* **Work order**
Any pictures should be dropped; everything else in the records is to be returned exactly.
* * * * *
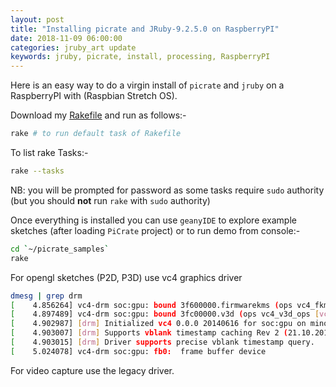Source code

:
 ```yaml
---
layout: post
title: "Installing picrate and JRuby-9.2.5.0 on RaspberryPI"
date: 2018-11-09 06:00:00
categories: jruby_art update
keywords: jruby, picrate, install, processing, RaspberryPI
---
```


Here is an easy way to do a virgin install of `picrate` and `jruby` on a RaspberryPI with (Raspbian Stretch OS).

Download my [Rakefile](https://github.com/monkstone/install-picrate/releases) and run as follows:-

```bash
rake # to run default task of Rakefile
```
To list rake Tasks:-

```bash
rake --tasks
```
NB: you will be prompted for password as some tasks require `sudo` authority (but you should __not__ run `rake` with `sudo` authority)

Once everything is installed you can use `geanyIDE` to explore example sketches (after loading `PiCrate` project) or to run demo from console:-


```bash
cd `~/picrate_samples`
rake
```

For opengl sketches (P2D, P3D) use vc4 graphics driver

```bash
dmesg | grep drm
[    4.856264] vc4-drm soc:gpu: bound 3f600000.firmwarekms (ops vc4_fkms_ops [vc4])
[    4.897489] vc4-drm soc:gpu: bound 3fc00000.v3d (ops vc4_v3d_ops [vc4])
[    4.902987] [drm] Initialized vc4 0.0.0 20140616 for soc:gpu on minor 0
[    4.903007] [drm] Supports vblank timestamp caching Rev 2 (21.10.2013).
[    4.903015] [drm] Driver supports precise vblank timestamp query.
[    5.024078] vc4-drm soc:gpu: fb0:  frame buffer device
```

For video capture use the legacy driver.
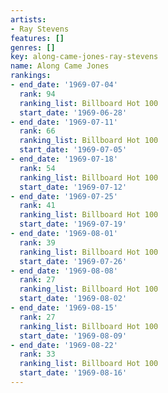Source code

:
 ```yaml
---
artists:
- Ray Stevens
features: []
genres: []
key: along-came-jones-ray-stevens
name: Along Came Jones
rankings:
- end_date: '1969-07-04'
  rank: 94
  ranking_list: Billboard Hot 100
  start_date: '1969-06-28'
- end_date: '1969-07-11'
  rank: 66
  ranking_list: Billboard Hot 100
  start_date: '1969-07-05'
- end_date: '1969-07-18'
  rank: 54
  ranking_list: Billboard Hot 100
  start_date: '1969-07-12'
- end_date: '1969-07-25'
  rank: 41
  ranking_list: Billboard Hot 100
  start_date: '1969-07-19'
- end_date: '1969-08-01'
  rank: 39
  ranking_list: Billboard Hot 100
  start_date: '1969-07-26'
- end_date: '1969-08-08'
  rank: 27
  ranking_list: Billboard Hot 100
  start_date: '1969-08-02'
- end_date: '1969-08-15'
  rank: 27
  ranking_list: Billboard Hot 100
  start_date: '1969-08-09'
- end_date: '1969-08-22'
  rank: 33
  ranking_list: Billboard Hot 100
  start_date: '1969-08-16'
---
```


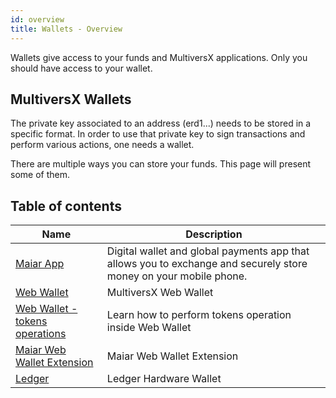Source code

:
 ```yaml
---
id: overview
title: Wallets - Overview
---
```


[comment]: # (mx-context-auto)
Wallets give access to your funds and MultiversX applications. Only you should have access to your wallet.

## MultiversX Wallets

The private key associated to an address (erd1...) needs to be stored in a specific format. In order to use that private
key to sign transactions and perform various actions, one needs a wallet.

There are multiple ways you can store your funds. This page will present some of them.

[comment]: # (mx-context-auto)

## Table of contents

| Name                                                              | Description                                                                                                       |
| ----------------------------------------------------------------- | ----------------------------------------------------------------------------------------------------------------- |
| [Maiar App](https://maiar.com/)                                   | Digital wallet and global payments app that allows you to exchange and securely store money on your mobile phone. |
| [Web Wallet](/wallet/web-wallet)                                  | MultiversX Web Wallet                                                                                             |
| [Web Wallet - tokens operations](/wallet/create-a-fungible-token) | Learn how to perform tokens operation inside Web Wallet                                                           |
| [Maiar Web Wallet Extension](/wallet/wallet-extension/)           | Maiar Web Wallet Extension                                                                                        |
| [Ledger](/wallet/ledger)                                          | Ledger Hardware Wallet                                                                                            |
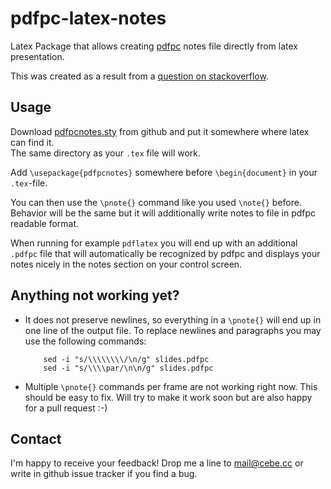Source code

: pdfpc-latex-notes
=================

Latex Package that allows creating [pdfpc](http://davvil.github.io/pdfpc/) notes file directly from latex presentation.

This was created as a result from a [question on stackoverflow](http://tex.stackexchange.com/questions/119191/extract-all-note-tags-from-beamer-as-a-simple-text-file/119267#119267).

Usage
-----

Download [pdfpcnotes.sty](https://raw.github.com/cebe/pdfpc-latex-notes/master/pdfpcnotes.sty)
from github and put it somewhere where latex can find it.  
The same directory as your `.tex` file will work.

Add `\usepackage{pdfpcnotes}` somewhere before `\begin{document}` in your `.tex`-file.

You can then use the `\pnote{}` command like you used `\note{}` before.
Behavior will be the same but it will additionally write notes to file in pdfpc readable format.

When running for example `pdflatex` you will end up with an additional `.pdfpc` file that
will automatically be recognized by pdfpc and displays your notes nicely in the notes section on your control screen.


Anything not working yet?
-------------------------

- It does not preserve newlines, so everything in a `\pnote{}` will end up
  in one line of the output file.
  To replace newlines and paragraphs you may use the following commands:

  ```
      sed -i "s/\\\\\\\\/\n/g" slides.pdfpc
      sed -i "s/\\\\par/\n\n/g" slides.pdfpc
  ```

- Multiple `\pnote{}` commands per frame are not working right now. This should be easy to fix.
  Will try to make it work soon but are also happy for a pull request :-)

Contact
-------

I'm happy to receive your feedback!
Drop me a line to mail@cebe.cc or write in github issue tracker if you find a bug.
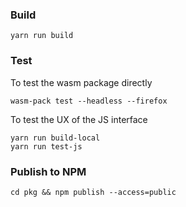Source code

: ### Build

```
yarn run build
```

### Test

To test the wasm package directly
```
wasm-pack test --headless --firefox
```

To test the UX of the JS interface
```
yarn run build-local
yarn run test-js
```

### Publish to NPM 

```
cd pkg && npm publish --access=public
```
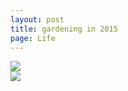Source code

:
 ```yaml
---
layout: post
title: gardening in 2015
page: Life
---
```



<div class="single-item">
  <div>
  	<img src="{{ site.baseurl }}img/garden1.jpg">
  </div>
  <div>
  	<img src="{{ site.baseurl }}img/garden2.jpg">
  </div>
</div>
<script type="text/javascript">   
	$(document).ready(function() {
	    $('.single-item').slick({
	        dots: true,
	        infinite: true,
	        speed: 500,
	        slidesToShow: 1,
	        slidesToScroll: 1
	    });
</script>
* * * * *
* **Solution for this problem**
Source code

:
 ```yaml
---
layout: post
title: "Installing picrate and JRuby-9.2.5.0 on RaspberryPI"
date: 2018-11-09 06:00:00
categories: jruby_art update
keywords: jruby, picrate, install, processing, RaspberryPI
---
```


Here is an easy way to do a virgin install of `picrate` and `jruby` on a RaspberryPI with (Raspbian Stretch OS).

Download my [Rakefile](https://github.com/monkstone/install-picrate/releases) and run as follows:-

```bash
rake # to run default task of Rakefile
```
To list rake Tasks:-

```bash
rake --tasks
```
NB: you will be prompted for password as some tasks require `sudo` authority (but you should __not__ run `rake` with `sudo` authority)

Once everything is installed you can use `geanyIDE` to explore example sketches (after loading `PiCrate` project) or to run demo from console:-


```bash
cd `~/picrate_samples`
rake
```

For opengl sketches (P2D, P3D) use vc4 graphics driver

```bash
dmesg | grep drm
[    4.856264] vc4-drm soc:gpu: bound 3f600000.firmwarekms (ops vc4_fkms_ops [vc4])
[    4.897489] vc4-drm soc:gpu: bound 3fc00000.v3d (ops vc4_v3d_ops [vc4])
[    4.902987] [drm] Initialized vc4 0.0.0 20140616 for soc:gpu on minor 0
[    4.903007] [drm] Supports vblank timestamp caching Rev 2 (21.10.2013).
[    4.903015] [drm] Driver supports precise vblank timestamp query.
[    5.024078] vc4-drm soc:gpu: fb0:  frame buffer device
```

For video capture use the legacy driver.
Source code

:
 ```yaml
---
artists:
- Ray Stevens
features: []
genres: []
key: along-came-jones-ray-stevens
name: Along Came Jones
rankings:
- end_date: '1969-07-04'
  rank: 94
  ranking_list: Billboard Hot 100
  start_date: '1969-06-28'
- end_date: '1969-07-11'
  rank: 66
  ranking_list: Billboard Hot 100
  start_date: '1969-07-05'
- end_date: '1969-07-18'
  rank: 54
  ranking_list: Billboard Hot 100
  start_date: '1969-07-12'
- end_date: '1969-07-25'
  rank: 41
  ranking_list: Billboard Hot 100
  start_date: '1969-07-19'
- end_date: '1969-08-01'
  rank: 39
  ranking_list: Billboard Hot 100
  start_date: '1969-07-26'
- end_date: '1969-08-08'
  rank: 27
  ranking_list: Billboard Hot 100
  start_date: '1969-08-02'
- end_date: '1969-08-15'
  rank: 27
  ranking_list: Billboard Hot 100
  start_date: '1969-08-09'
- end_date: '1969-08-22'
  rank: 33
  ranking_list: Billboard Hot 100
  start_date: '1969-08-16'
---
```


Source code

:
 ```yaml
---
id: overview
title: Wallets - Overview
---
```


[comment]: # (mx-context-auto)
Wallets give access to your funds and MultiversX applications. Only you should have access to your wallet.

## MultiversX Wallets

The private key associated to an address (erd1...) needs to be stored in a specific format. In order to use that private
key to sign transactions and perform various actions, one needs a wallet.

There are multiple ways you can store your funds. This page will present some of them.

[comment]: # (mx-context-auto)

## Table of contents

| Name                                                              | Description                                                                                                       |
| ----------------------------------------------------------------- | ----------------------------------------------------------------------------------------------------------------- |
| [Maiar App](https://maiar.com/)                                   | Digital wallet and global payments app that allows you to exchange and securely store money on your mobile phone. |
| [Web Wallet](/wallet/web-wallet)                                  | MultiversX Web Wallet                                                                                             |
| [Web Wallet - tokens operations](/wallet/create-a-fungible-token) | Learn how to perform tokens operation inside Web Wallet                                                           |
| [Maiar Web Wallet Extension](/wallet/wallet-extension/)           | Maiar Web Wallet Extension                                                                                        |
| [Ledger](/wallet/ledger)                                          | Ledger Hardware Wallet                                                                                            |
Source code

: pdfpc-latex-notes
=================

Latex Package that allows creating [pdfpc](http://davvil.github.io/pdfpc/) notes file directly from latex presentation.

This was created as a result from a [question on stackoverflow](http://tex.stackexchange.com/questions/119191/extract-all-note-tags-from-beamer-as-a-simple-text-file/119267#119267).

Usage
-----

Download [pdfpcnotes.sty](https://raw.github.com/cebe/pdfpc-latex-notes/master/pdfpcnotes.sty)
from github and put it somewhere where latex can find it.  
The same directory as your `.tex` file will work.

Add `\usepackage{pdfpcnotes}` somewhere before `\begin{document}` in your `.tex`-file.

You can then use the `\pnote{}` command like you used `\note{}` before.
Behavior will be the same but it will additionally write notes to file in pdfpc readable format.

When running for example `pdflatex` you will end up with an additional `.pdfpc` file that
will automatically be recognized by pdfpc and displays your notes nicely in the notes section on your control screen.


Anything not working yet?
-------------------------

- It does not preserve newlines, so everything in a `\pnote{}` will end up
  in one line of the output file.
  To replace newlines and paragraphs you may use the following commands:

  ```
      sed -i "s/\\\\\\\\/\n/g" slides.pdfpc
      sed -i "s/\\\\par/\n\n/g" slides.pdfpc
  ```

- Multiple `\pnote{}` commands per frame are not working right now. This should be easy to fix.
  Will try to make it work soon but are also happy for a pull request :-)

Contact
-------

I'm happy to receive your feedback!
Drop me a line to mail@cebe.cc or write in github issue tracker if you find a bug.
Source code

: ### Build

```
yarn run build
```

### Test

To test the wasm package directly
```
wasm-pack test --headless --firefox
```

To test the UX of the JS interface
```
yarn run build-local
yarn run test-js
```

### Publish to NPM 

```
cd pkg && npm publish --access=public
```
Source code

:
 ```yaml
---
layout: post
title: gardening in 2015
page: Life
---
```



<div class="single-item">
  <div>
  	<img src="{{ site.baseurl }}img/garden1.jpg">
  </div>
  <div>
  	<img src="{{ site.baseurl }}img/garden2.jpg">
  </div>
</div>
<script type="text/javascript">   
	$(document).ready(function() {
	    $('.single-item').slick({
	        dots: true,
	        infinite: true,
	        speed: 500,
	        slidesToShow: 1,
	        slidesToScroll: 1
	    });
</script>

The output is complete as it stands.